▶ **Task material**:
____________________

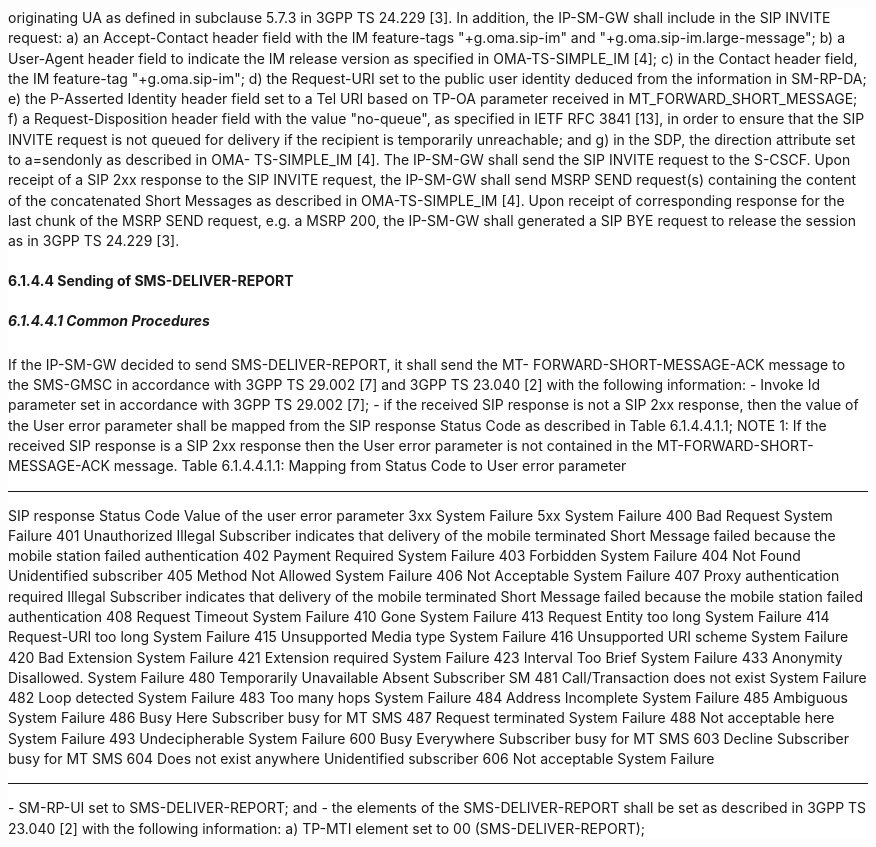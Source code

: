 originating UA as defined in subclause 5.7.3 in 3GPP TS 24.229 [3]. In
addition, the IP-SM-GW shall include in the SIP INVITE request:
a) an Accept-Contact header field with the IM feature-tags \"+g.oma.sip-im\"
and \"+g.oma.sip-im.large-message\";
b) a User-Agent header field to indicate the IM release version as specified
in OMA-TS-SIMPLE_IM [4];
c) in the Contact header field, the IM feature-tag \"+g.oma.sip-im\";
d) the Request-URI set to the public user identity deduced from the
information in SM-RP-DA;
e) the P-Asserted Identity header field set to a Tel URI based on TP-OA
parameter received in MT_FORWARD_SHORT_MESSAGE;
f) a Request-Disposition header field with the value \"no-queue\", as
specified in IETF RFC 3841 [13], in order to ensure that the SIP INVITE
request is not queued for delivery if the recipient is temporarily
unreachable; and
g) in the SDP, the direction attribute set to a=sendonly as described in OMA-
TS-SIMPLE_IM [4].
The IP-SM-GW shall send the SIP INVITE request to the S-CSCF.
Upon receipt of a SIP 2xx response to the SIP INVITE request, the IP-SM-GW
shall send MSRP SEND request(s) containing the content of the concatenated
Short Messages as described in OMA-TS-SIMPLE_IM [4].
Upon receipt of corresponding response for the last chunk of the MSRP SEND
request, e.g. a MSRP 200, the IP-SM-GW shall generated a SIP BYE request to
release the session as in 3GPP TS 24.229 [3].
#### 6.1.4.4 Sending of SMS-DELIVER-REPORT
##### 6.1.4.4.1 Common Procedures
If the IP-SM-GW decided to send SMS-DELIVER-REPORT, it shall send the MT-
FORWARD-SHORT-MESSAGE-ACK message to the SMS-GMSC in accordance with 3GPP TS
29.002 [7] and 3GPP TS 23.040 [2] with the following information:
\- Invoke Id parameter set in accordance with 3GPP TS 29.002 [7];
\- if the received SIP response is not a SIP 2xx response, then the value of
the User error parameter shall be mapped from the SIP response Status Code as
described in Table 6.1.4.4.1.1;
NOTE 1: If the received SIP response is a SIP 2xx response then the User error
parameter is not contained in the MT-FORWARD-SHORT-MESSAGE-ACK message.
Table 6.1.4.4.1.1: Mapping from Status Code to User error parameter
* * *
SIP response Status Code Value of the user error parameter 3xx System Failure
5xx System Failure 400 Bad Request System Failure 401 Unauthorized Illegal
Subscriber indicates that delivery of the mobile terminated Short Message
failed because the mobile station failed authentication 402 Payment Required
System Failure 403 Forbidden System Failure 404 Not Found Unidentified
subscriber 405 Method Not Allowed System Failure 406 Not Acceptable System
Failure 407 Proxy authentication required Illegal Subscriber indicates that
delivery of the mobile terminated Short Message failed because the mobile
station failed authentication 408 Request Timeout System Failure 410 Gone
System Failure 413 Request Entity too long System Failure 414 Request-URI too
long System Failure 415 Unsupported Media type System Failure 416 Unsupported
URI scheme System Failure 420 Bad Extension System Failure 421 Extension
required System Failure 423 Interval Too Brief System Failure 433 Anonymity
Disallowed. System Failure 480 Temporarily Unavailable Absent Subscriber SM
481 Call/Transaction does not exist System Failure 482 Loop detected System
Failure 483 Too many hops System Failure 484 Address Incomplete System Failure
485 Ambiguous System Failure 486 Busy Here Subscriber busy for MT SMS 487
Request terminated System Failure 488 Not acceptable here System Failure 493
Undecipherable System Failure 600 Busy Everywhere Subscriber busy for MT SMS
603 Decline Subscriber busy for MT SMS 604 Does not exist anywhere
Unidentified subscriber 606 Not acceptable System Failure
* * *
\- SM-RP-UI set to SMS-DELIVER-REPORT; and
\- the elements of the SMS-DELIVER-REPORT shall be set as described in 3GPP TS
23.040 [2] with the following information:
a) TP-MTI element set to 00 (SMS-DELIVER-REPORT);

____________________

▶ **Problem requirements**: Which lines of the listing contain the string "described"? Copy every one of them.

▶ **Exercise answer**:
g) in the SDP, the direction attribute set to a=sendonly as described in OMA-
Short Messages as described in OMA-TS-SIMPLE_IM [4].
described in Table 6.1.4.4.1.1;
\- the elements of the SMS-DELIVER-REPORT shall be set as described in 3GPP TS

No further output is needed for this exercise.